新型コロナウイルス感染症の流行で自殺が増えています.外出自粛のため家庭で過ごす時間が増えたことが家族関係などに微妙な影響を及ぼしているのだとも言われていますが,経済的な問題を抱えた方も少なくないでしょう.医療は本人の意思が尊重されるべきで,自殺を試みる患者さんを無理やり救命することに対する倫理的な議論がないわけではありません.私は救命救急医ですので,生命の危機にある患者さんを救命する使命があります.また,自殺を企てる患者さんの多くは精神疾患を抱えていて,辛くもがき苦しんでやむなく自殺という選択をするのであり,これは精神疾患の症状であるから迷うことなく救命治療の対象となる,と考えることにしています.さまざまな議論があるなかで,自殺企図者の診療は救急現場で非常に重要であると思います.
過去の日本には,ある意味処刑である場合も含め,「切腹」という独特の自殺方法がありました.あまりきちんとしたデータはないのですが,欧米では腹部を切って自殺を企てる方はほとんどいません.しかし,日本ではいまだに切腹の文化が残っているのか,自殺未遂で入院加療を要した約4%の患者が腹部を切っています1).首吊りや薬物中毒,飛び降りなどの他の自殺方法と比べてこの数字は有意に高い値でした.当科の大学院生の西村健先生が調べてくれたデータによると,刃物による自傷に限れば,切る部位は腹部が4割強と最も多く,若い人はリストカットなど四肢を切る傾向にあるのに対して,年齢が上がるにつれ,首や胸,腹を切る傾向にあることがわかりました2).Katoらの論文では切腹以外の方法で自殺を試みた患者さんの約7割が精神疾患を患っていたのに対し,切腹を試みた患者さんの精神科受診歴は少なく,誰にも相談せずに何かの責任をとるために行われる場合が多いため,非常に予防しにくいと考察がなされています1).

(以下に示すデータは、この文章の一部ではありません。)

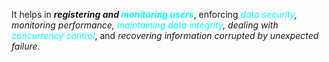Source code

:It helps in ***registering and <span style="color:#00ffff">monitoring users</span>***, enforcing *<span style="color:#00ffff">data security</span>, monitoring performance, <span style="color:#00ffff">maintaining data integrity</span>, dealing with <span style="color:#00ffff">concurrency control</span>*, and *recovering information corrupted by unexpected failure*.
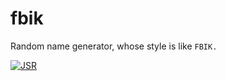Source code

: # fbik
Random name generator, whose style is like `FBIK.`

[![JSR](https://jsr.io/badges/@fbik/fbik)](https://jsr.io/@fbik/fbik)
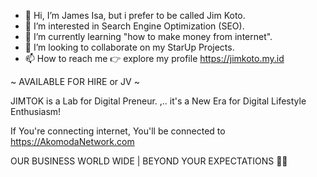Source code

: - 👋 Hi, I’m James Isa, but i prefer to be called Jim Koto.
- 👀 I’m interested in Search Engine Optimization (SEO).
- 🌱 I’m currently learning "how to make money from internet".
- 💞️ I’m looking to collaborate on my StarUp Projects.
- 📫 How to reach me 👉 explore my profile https://jimkoto.my.id

~ AVAILABLE FOR HIRE or JV ~

JIMTOK is a Lab for Digital Preneur.
,.. it's a New Era for Digital Lifestyle Enthusiasm!

If You're connecting internet, You'll be connected to https://AkomodaNetwork.com

OUR BUSINESS WORLD WIDE | BEYOND YOUR EXPECTATIONS ✌🏼 
<!---
jimtok/Labs is a ✨ special ✨ repository because its `README.md` (this file) appears on your GitHub profile.
You can click the Preview link to take a look at your changes.
--->
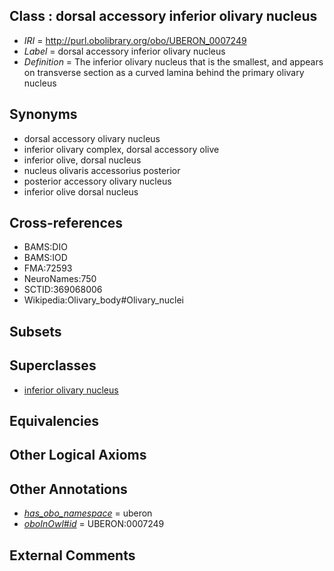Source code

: 
## Class : dorsal accessory inferior olivary nucleus

 * *IRI* = http://purl.obolibrary.org/obo/UBERON_0007249
 * *Label* = dorsal accessory inferior olivary nucleus
 * *Definition* = The inferior olivary nucleus that is the smallest, and appears on transverse section as a curved lamina behind the primary olivary nucleus

## Synonyms

 * dorsal accessory olivary nucleus
 * inferior olivary complex, dorsal accessory olive
 * inferior olive, dorsal nucleus
 * nucleus olivaris accessorius posterior
 * posterior accessory olivary nucleus
 * inferior olive dorsal nucleus

## Cross-references

 * BAMS:DIO
 * BAMS:IOD
 * FMA:72593
 * NeuroNames:750
 * SCTID:369068006
 * Wikipedia:Olivary_body#Olivary_nuclei

## Subsets


## Superclasses

 * [inferior olivary nucleus](../../UBERON/44/UBERON_0007244.md)

## Equivalencies


## Other Logical Axioms


## Other Annotations

 * *[has_obo_namespace](../../ce/oboInOwl#hasOBONamespace.md)* = uberon
 * *[oboInOwl#id](../../id/oboInOwl#id.md)* = UBERON:0007249

## External Comments

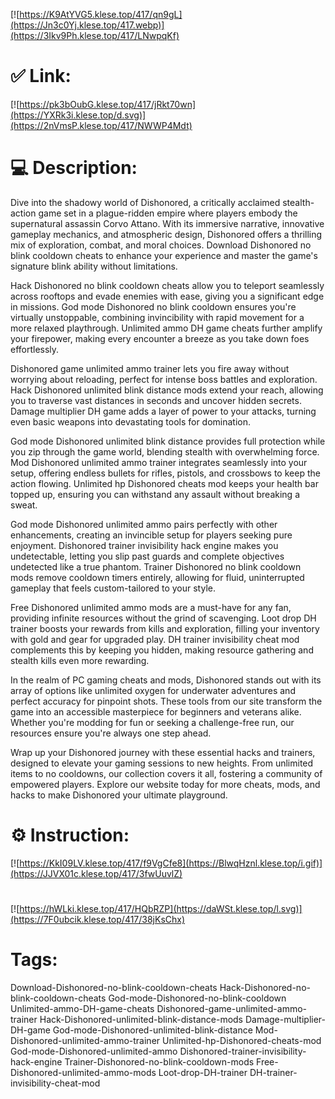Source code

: [![https://K9AtYVG5.klese.top/417/qn9gL](https://Jn3c0Yj.klese.top/417.webp)](https://3Ikv9Ph.klese.top/417/LNwpqKf)
# ✅ Link:
[![https://pk3bOubG.klese.top/417/jRkt70wn](https://YXRk3i.klese.top/d.svg)](https://2nVmsP.klese.top/417/NWWP4Mdt)
# 💻 Description:
Dive into the shadowy world of Dishonored, a critically acclaimed stealth-action game set in a plague-ridden empire where players embody the supernatural assassin Corvo Attano. With its immersive narrative, innovative gameplay mechanics, and atmospheric design, Dishonored offers a thrilling mix of exploration, combat, and moral choices. Download Dishonored no blink cooldown cheats to enhance your experience and master the game's signature blink ability without limitations.



Hack Dishonored no blink cooldown cheats allow you to teleport seamlessly across rooftops and evade enemies with ease, giving you a significant edge in missions. God mode Dishonored no blink cooldown ensures you're virtually unstoppable, combining invincibility with rapid movement for a more relaxed playthrough. Unlimited ammo DH game cheats further amplify your firepower, making every encounter a breeze as you take down foes effortlessly.



Dishonored game unlimited ammo trainer lets you fire away without worrying about reloading, perfect for intense boss battles and exploration. Hack Dishonored unlimited blink distance mods extend your reach, allowing you to traverse vast distances in seconds and uncover hidden secrets. Damage multiplier DH game adds a layer of power to your attacks, turning even basic weapons into devastating tools for domination.



God mode Dishonored unlimited blink distance provides full protection while you zip through the game world, blending stealth with overwhelming force. Mod Dishonored unlimited ammo trainer integrates seamlessly into your setup, offering endless bullets for rifles, pistols, and crossbows to keep the action flowing. Unlimited hp Dishonored cheats mod keeps your health bar topped up, ensuring you can withstand any assault without breaking a sweat.



God mode Dishonored unlimited ammo pairs perfectly with other enhancements, creating an invincible setup for players seeking pure enjoyment. Dishonored trainer invisibility hack engine makes you undetectable, letting you slip past guards and complete objectives undetected like a true phantom. Trainer Dishonored no blink cooldown mods remove cooldown timers entirely, allowing for fluid, uninterrupted gameplay that feels custom-tailored to your style.



Free Dishonored unlimited ammo mods are a must-have for any fan, providing infinite resources without the grind of scavenging. Loot drop DH trainer boosts your rewards from kills and exploration, filling your inventory with gold and gear for upgraded play. DH trainer invisibility cheat mod complements this by keeping you hidden, making resource gathering and stealth kills even more rewarding.



In the realm of PC gaming cheats and mods, Dishonored stands out with its array of options like unlimited oxygen for underwater adventures and perfect accuracy for pinpoint shots. These tools from our site transform the game into an accessible masterpiece for beginners and veterans alike. Whether you're modding for fun or seeking a challenge-free run, our resources ensure you're always one step ahead.



Wrap up your Dishonored journey with these essential hacks and trainers, designed to elevate your gaming sessions to new heights. From unlimited items to no cooldowns, our collection covers it all, fostering a community of empowered players. Explore our website today for more cheats, mods, and hacks to make Dishonored your ultimate playground.

# ⚙️ Instruction:
[![https://KkI09LV.klese.top/417/f9VgCfe8](https://BlwqHznl.klese.top/i.gif)](https://JJVX01c.klese.top/417/3fwUuvlZ)
#
[![https://hWLki.klese.top/417/HQbRZP](https://daWSt.klese.top/l.svg)](https://7F0ubcik.klese.top/417/38jKsChx)
# Tags:
Download-Dishonored-no-blink-cooldown-cheats Hack-Dishonored-no-blink-cooldown-cheats God-mode-Dishonored-no-blink-cooldown Unlimited-ammo-DH-game-cheats Dishonored-game-unlimited-ammo-trainer Hack-Dishonored-unlimited-blink-distance-mods Damage-multiplier-DH-game God-mode-Dishonored-unlimited-blink-distance Mod-Dishonored-unlimited-ammo-trainer Unlimited-hp-Dishonored-cheats-mod God-mode-Dishonored-unlimited-ammo Dishonored-trainer-invisibility-hack-engine Trainer-Dishonored-no-blink-cooldown-mods Free-Dishonored-unlimited-ammo-mods Loot-drop-DH-trainer DH-trainer-invisibility-cheat-mod






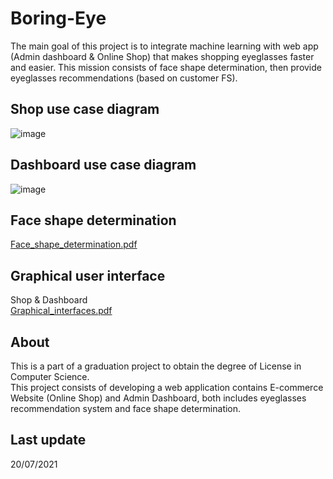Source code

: # Boring-Eye
The main goal of this project is to integrate machine learning with web app (Admin dashboard
& Online Shop) that makes shopping eyeglasses faster and easier.
This mission consists of face shape determination, then provide eyeglasses recommendations
(based on customer FS).  

## Shop use case diagram
![image](https://user-images.githubusercontent.com/12258599/147075972-56d16783-23df-4973-9b9c-a8cb87a4a5dc.png)

## Dashboard use case diagram
![image](https://user-images.githubusercontent.com/12258599/147076039-c722fc2c-3a15-450c-825e-f3dac6257bdf.png)

## Face shape determination
[Face_shape_determination.pdf](https://github.com/dalyhachicha/Boring-Eye/files/7761914/Rapport.de.projet.Final.2.pdf)

## Graphical user interface
Shop & Dashboard  
[Graphical_interfaces.pdf](https://github.com/dalyhachicha/Boring-Eye/files/7761923/Rapport.de.projet.Final.pdf)

## About
This is a part of a graduation project to obtain the degree of License in Computer
Science.  
This project consists of developing a web application contains E-commerce Website
(Online Shop) and Admin Dashboard, both includes eyeglasses recommendation system and face shape determination.

## Last update
20/07/2021
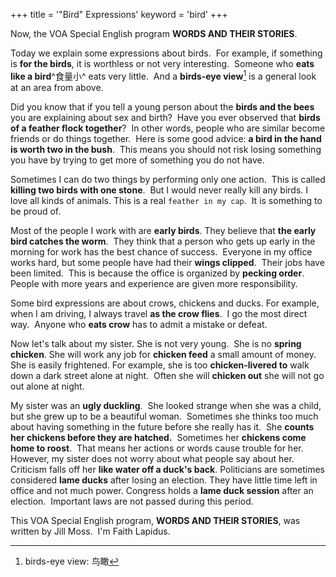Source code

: +++
title = '"Bird" Expressions'
keyword = 'bird'
+++

Now, the VOA Special English program **WORDS AND THEIR STORIES**.

Today we explain some expressions about birds.  For example, if something is **for the birds**, it is worthless or not very interesting.  Someone who **eats like a bird**^食量小^ eats very little.  And a **birds-eye view**[^1] is a general look at an area from above.

Did you know that if you tell a young person about the **birds and the bees** you are explaining about sex and birth?  Have you ever observed that **birds of a feather flock together**?  In other words, people who are similar become friends or do things together.  Here is some good advice: **a bird in the hand is worth two in the bush**.  This means you should not risk losing something you have by trying to get more of something you do not have.

Sometimes I can do two things by performing only one action.  This is called **killing two birds with one stone**.  But I would never really kill any birds. I love all kinds of animals. This is a real `feather in my cap`.  It is something to be proud of.

Most of the people I work with are **early birds**. They believe that **the early bird catches the worm**.  They think that a person who gets up early in the morning for work has the best chance of success.  Everyone in my office works hard, but some people have had their **wings clipped**.  Their jobs have been limited.  This is because the office is organized by **pecking order**.  People with more years and experience are given more responsibility.

Some bird expressions are about crows, chickens and ducks. For example, when I am driving, I always travel **as the crow flies**.  I go the most direct way.  Anyone who **eats crow** has to admit a mistake or defeat.

Now let's talk about my sister. She is not very young.  She is no **spring chicken**. She will work any job for **chicken feed** a small amount of money.  She is easily frightened. For example, she is too **chicken-livered to** walk down a dark street alone at night.  Often she will **chicken out** she will not go out alone at night.

My sister was an **ugly duckling**.  She looked strange when she was a child, but she grew up to be a beautiful woman.  Sometimes she thinks too much about having something in the future before she really has it.  She **counts her chickens before they are hatched.**  Sometimes her **chickens come home to roost**.  That means her actions or words cause trouble for her.  However, my sister does not worry about what people say about her.  Criticism falls off her **like water off a duck's back**.
Politicians are sometimes considered **lame ducks** after losing an election. They have little time left in office and not much power. Congress holds a **lame duck session** after an election.  Important laws are not passed during this period.

This VOA Special English program, **WORDS AND THEIR STORIES**, was written by Jill Moss.  I'm Faith Lapidus.

[^1]: birds-eye view: 鸟瞰
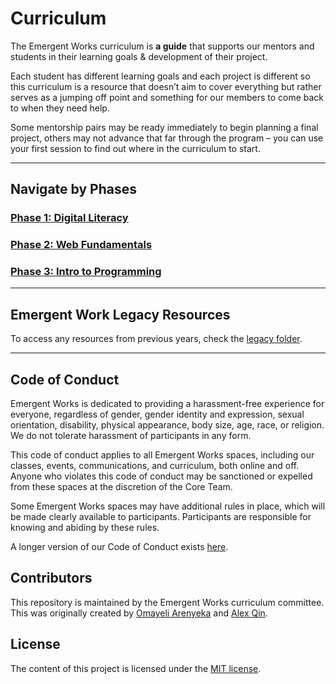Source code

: # Curriculum

The Emergent Works curriculum is **a guide** that supports our mentors and students in their learning goals & development of their project.

Each student has different learning goals and each project is different so this curriculum is a resource that doesn’t aim to cover everything but rather serves as a jumping off point and something for our members to come back to when they need help.

Some mentorship pairs may be ready immediately to begin planning a final project, others may not advance that far through the program – you can use your first session to find out where in the curriculum to start.

---

## Navigate by Phases

### [Phase 1: Digital Literacy](Curriculum/curriculum/phase1digitalLiteracy)

### [Phase 2: Web Fundamentals](webdev/phase-2.md)

### [Phase 3: Intro to Programming](webdev/phase-3.md)

---

## Emergent Work Legacy Resources

To access any resources from previous years, check the [legacy folder](legacy).

---

## Code of Conduct

Emergent Works is dedicated to providing a harassment-free experience for everyone, regardless of gender, gender identity and expression, sexual orientation, disability, physical appearance, body size, age, race, or religion. We do not tolerate harassment of participants in any form.

This code of conduct applies to all Emergent Works spaces, including our classes, events, communications, and curriculum, both online and off. Anyone who violates this code of conduct may be sanctioned or expelled from these spaces at the discretion of the Core Team.

Some Emergent Works spaces may have additional rules in place, which will be made clearly available to participants. Participants are responsible for knowing and abiding by these rules.

A longer version of our Code of Conduct exists [here](codeofconduct).

## Contributors

This repository is maintained by the Emergent Works curriculum committee. This was originally created by [Omayeli Arenyeka](https://github.com/oa495) and [Alex Qin](https://github.com/noidontdig).

## License

The content of this project is licensed under the [MIT license](https://opensource.org/licenses/mit-license.php).
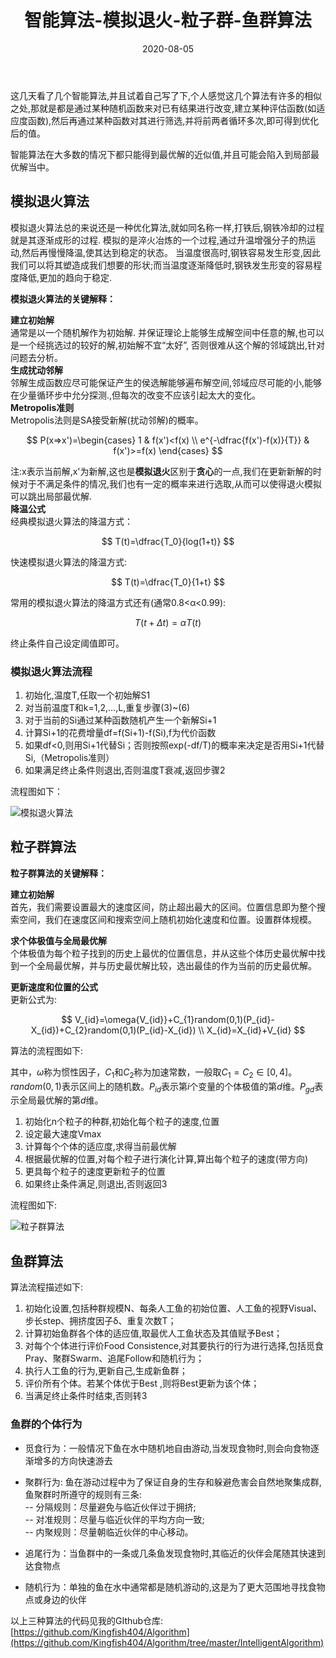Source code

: ﻿---
layout: post        # page:单页面,不在归档索引;post:有前后页面,索引
title: 智能算法-模拟退火-粒子群-鱼群算法
date: 2020-08-05
categories: 
Author:  jinyu
tags:               
comments: true           # bool,是否可以评论
toc:                # bool,是否有目录
pinned: true
description: 几种典型的智能算法的笔记
---

这几天看了几个智能算法,并且试着自己写了下,个人感觉这几个算法有许多的相似之处,那就是都是通过某种随机函数来对已有结果进行改变,建立某种评估函数(如适应度函数),然后再通过某种函数对其进行筛选,并将前两者循环多次,即可得到优化后的值。

<!-- more -->

智能算法在大多数的情况下都只能得到最优解的近似值,并且可能会陷入到局部最优解当中。

## 模拟退火算法

模拟退火算法总的来说还是一种优化算法,就如同名称一样,打铁后,钢铁冷却的过程就是其逐渐成形的过程. 模拟的是淬火冶炼的一个过程,通过升温增强分子的热运动,然后再慢慢降温,使其达到稳定的状态。 
当温度很高时,钢铁容易发生形变,因此我们可以将其塑造成我们想要的形状;而当温度逐渐降低时,钢铁发生形变的容易程度降低,更加的趋向于稳定.  

**模拟退火算法的关键解释：**  

**建立初始解**    
通常是以一个随机解作为初始解. 并保证理论上能够生成解空间中任意的解,也可以是一个经挑选过的较好的解,初始解不宜“太好”, 否则很难从这个解的邻域跳出,针对问题去分析。  
**生成扰动邻解**    
邻解生成函数应尽可能保证产生的侯选解能够遍布解空间,邻域应尽可能的小,能够在少量循环步中允分探测.,但每次的改变不应该引起太大的变化。  
**Metropolis准则**    
Metropolis法则是SA接受新解(扰动邻解)的概率。  

$$
    P(x=>x')=\begin{cases}
        1 & f(x')<f(x)  \\
        e^{-\dfrac{f(x')-f(x)}{T}} & f(x')>=f(x)
    \end{cases}
$$  

注:x表示当前解,x'为新解,这也是**模拟退火**区别于**贪心**的一点,我们在更新新解的时候对于不满足条件的情况,我们也有一定的概率来进行选取,从而可以使得退火模拟可以跳出局部最优解.  
**降温公式**  
经典模拟退火算法的降温方式：  

$$  
T(t)=\dfrac{T_0}{log(1+t)}
$$

快速模拟退火算法的降温方式:  

$$  
T(t)=\dfrac{T_0}{1+t}
$$

常用的模拟退火算法的降温方式还有(通常0.8<α<0.99):  

$$
T(t+\Delta{t})=\alpha{T(t)}
$$

终止条件自己设定阈值即可。

### 模拟退火算法流程
1. 初始化,温度T,任取一个初始解S1    
2. 对当前温度T和k=1,2,…,L,重复步骤(3)~(6)    
3. 对于当前的Si通过某种函数随机产生一个新解Si+1    
4. 计算Si+1的花费增量df=f(Si+1)-f(Si),f为代价函数    
5. 如果df<0,则用Si+1代替Si；否则按照exp(-df/T)的概率来决定是否用Si+1代替Si,（Metropolis准则）    
6. 如果满足终止条件则退出,否则温度T衰减,返回步骤2    

流程图如下：

![模拟退火算法](https://i.loli.net/2020/08/05/gBkP8uXVG7yM3T5.png)

## 粒子群算法

**粒子群算法的关键解释：**  

**建立初始解**     
首先，我们需要设置最大的速度区间，防止超出最大的区间。位置信息即为整个搜索空间，我们在速度区间和搜索空间上随机初始化速度和位置。设置群体规模。

**求个体极值与全局最优解**    
个体极值为每个粒子找到的历史上最优的位置信息，并从这些个体历史最优解中找到一个全局最优解，并与历史最优解比较，选出最佳的作为当前的历史最优解。

**更新速度和位置的公式**    
更新公式为:    

$$
V_{id}=\omega{V_{id}}+C_{1}random(0,1)(P_{id}-X_{id})+C_{2}random(0,1)(P_{id}-X_{id})   \\
X_{id}=X_{id}+V_{id}
$$

算法的流程图如下:

其中，$\omega$称为惯性因子，$C_{1}$和$C_2$称为加速常数，一般取$C_{1}=C_{2}\in[0,4]$。$random(0,1)$表示区间上的随机数。$P_{id}$表示第$i$个变量的个体极值的第$d$维。$P_{gd}$表示全局最优解的第$d$维。

1. 初始化n个粒子的种群,初始化每个粒子的速度,位置    
2. 设定最大速度Vmax    
3. 计算每个个体的适应度,求得当前最优解    
4. 根据最优解的位置,对每个粒子进行演化计算,算出每个粒子的速度(带方向)    
5. 更具每个粒子的速度更新粒子的位置    
6. 如果终止条件满足,则退出,否则返回3    

流程图如下:

![粒子群算法](https://i.loli.net/2020/08/05/6auWvncHLj5iXlI.png)

## 鱼群算法

算法流程描述如下:

1. 初始化设置,包括种群规模N、每条人工鱼的初始位置、人工鱼的视野Visual、步长step、拥挤度因子δ、重复次数T；    
2. 计算初始鱼群各个体的适应值,取最优人工鱼状态及其值赋予Best；    
3. 对每个个体进行评价Food Consistence,对其要执行的行为进行选择,包括觅食Pray、聚群Swarm、追尾Follow和随机行为；    
4. 执行人工鱼的行为,更新自己,生成新鱼群；    
5. 评价所有个体。若某个体优于Best ,则将Best更新为该个体；    
6. 当满足终止条件时结束,否则转3    

### 鱼群的个体行为

- 觅食行为：一般情况下鱼在水中随机地自由游动,当发现食物时,则会向食物逐渐增多的方向快速游去  

- 聚群行为: 鱼在游动过程中为了保证自身的生存和躲避危害会自然地聚集成群,鱼聚群时所遵守的规则有三条:  
-- 分隔规则：尽量避免与临近伙伴过于拥挤;  
-- 对准规则：尽量与临近伙伴的平均方向一致;  
-- 内聚规则：尽量朝临近伙伴的中心移动。  

- 追尾行为：当鱼群中的一条或几条鱼发现食物时,其临近的伙伴会尾随其快速到达食物点  

- 随机行为：单独的鱼在水中通常都是随机游动的,这是为了更大范围地寻找食物点或身边的伙伴  


以上三种算法的代码见我的GIthub仓库:[https://github.com/Kingfish404/Algorithm](https://github.com/Kingfish404/Algorithm/tree/master/IntelligentAlgorithm)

「切腹」は,われわれ日本人のDNAに深く根付いているのでしょうか.ちなみに,「切腹」は英語で「HARAKIRI」として認知されていて,さらに細胞の自殺である「アポトーシス」に関連するBcl-2ファミリーに属するharakiriという名前の遺伝子があり,Hrkと呼ばれています3).